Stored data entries
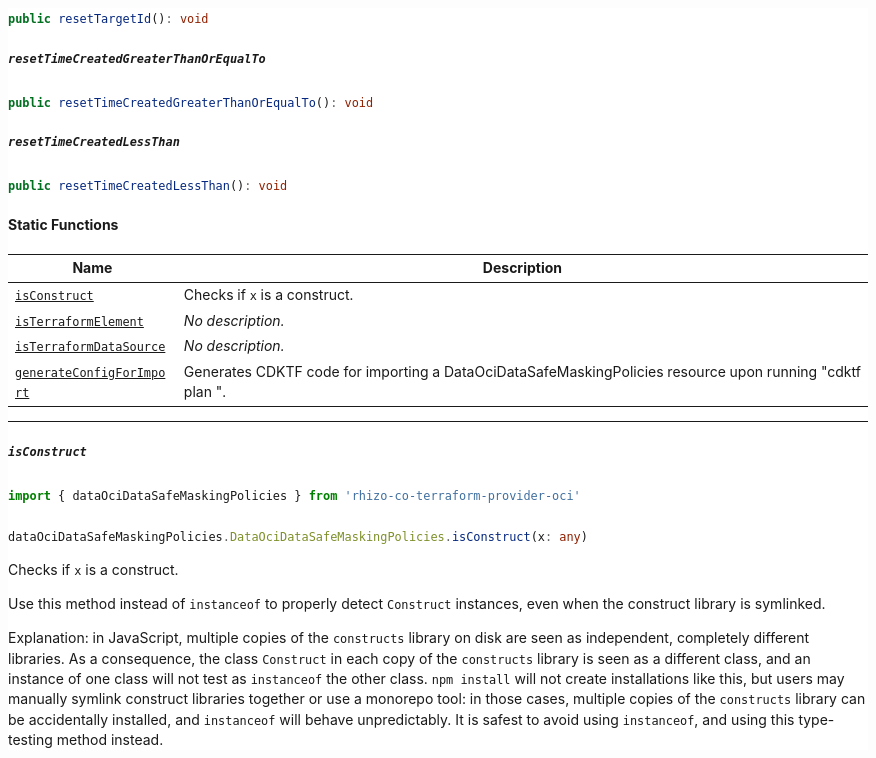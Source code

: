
 ```typescript
public resetTargetId(): void
```

##### `resetTimeCreatedGreaterThanOrEqualTo` <a name="resetTimeCreatedGreaterThanOrEqualTo" id="rhizo-co-terraform-provider-oci.dataOciDataSafeMaskingPolicies.DataOciDataSafeMaskingPolicies.resetTimeCreatedGreaterThanOrEqualTo"></a>

```typescript
public resetTimeCreatedGreaterThanOrEqualTo(): void
```

##### `resetTimeCreatedLessThan` <a name="resetTimeCreatedLessThan" id="rhizo-co-terraform-provider-oci.dataOciDataSafeMaskingPolicies.DataOciDataSafeMaskingPolicies.resetTimeCreatedLessThan"></a>

```typescript
public resetTimeCreatedLessThan(): void
```

#### Static Functions <a name="Static Functions" id="Static Functions"></a>

| **Name** | **Description** |
| --- | --- |
| <code><a href="#rhizo-co-terraform-provider-oci.dataOciDataSafeMaskingPolicies.DataOciDataSafeMaskingPolicies.isConstruct">isConstruct</a></code> | Checks if `x` is a construct. |
| <code><a href="#rhizo-co-terraform-provider-oci.dataOciDataSafeMaskingPolicies.DataOciDataSafeMaskingPolicies.isTerraformElement">isTerraformElement</a></code> | *No description.* |
| <code><a href="#rhizo-co-terraform-provider-oci.dataOciDataSafeMaskingPolicies.DataOciDataSafeMaskingPolicies.isTerraformDataSource">isTerraformDataSource</a></code> | *No description.* |
| <code><a href="#rhizo-co-terraform-provider-oci.dataOciDataSafeMaskingPolicies.DataOciDataSafeMaskingPolicies.generateConfigForImport">generateConfigForImport</a></code> | Generates CDKTF code for importing a DataOciDataSafeMaskingPolicies resource upon running "cdktf plan <stack-name>". |

---

##### `isConstruct` <a name="isConstruct" id="rhizo-co-terraform-provider-oci.dataOciDataSafeMaskingPolicies.DataOciDataSafeMaskingPolicies.isConstruct"></a>

```typescript
import { dataOciDataSafeMaskingPolicies } from 'rhizo-co-terraform-provider-oci'

dataOciDataSafeMaskingPolicies.DataOciDataSafeMaskingPolicies.isConstruct(x: any)
```

Checks if `x` is a construct.

Use this method instead of `instanceof` to properly detect `Construct`
instances, even when the construct library is symlinked.

Explanation: in JavaScript, multiple copies of the `constructs` library on
disk are seen as independent, completely different libraries. As a
consequence, the class `Construct` in each copy of the `constructs` library
is seen as a different class, and an instance of one class will not test as
`instanceof` the other class. `npm install` will not create installations
like this, but users may manually symlink construct libraries together or
use a monorepo tool: in those cases, multiple copies of the `constructs`
library can be accidentally installed, and `instanceof` will behave
unpredictably. It is safest to avoid using `instanceof`, and using
this type-testing method instead.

ASSIGNMENT: Every line that contains the string "Checks" should be copied from the entries.

ANSWER TO THIS PROBLEM:
| <code><a href="#rhizo-co-terraform-provider-oci.dataOciDataSafeMaskingPolicies.DataOciDataSafeMaskingPolicies.isConstruct">isConstruct</a></code> | Checks if `x` is a construct. |
Checks if `x` is a construct.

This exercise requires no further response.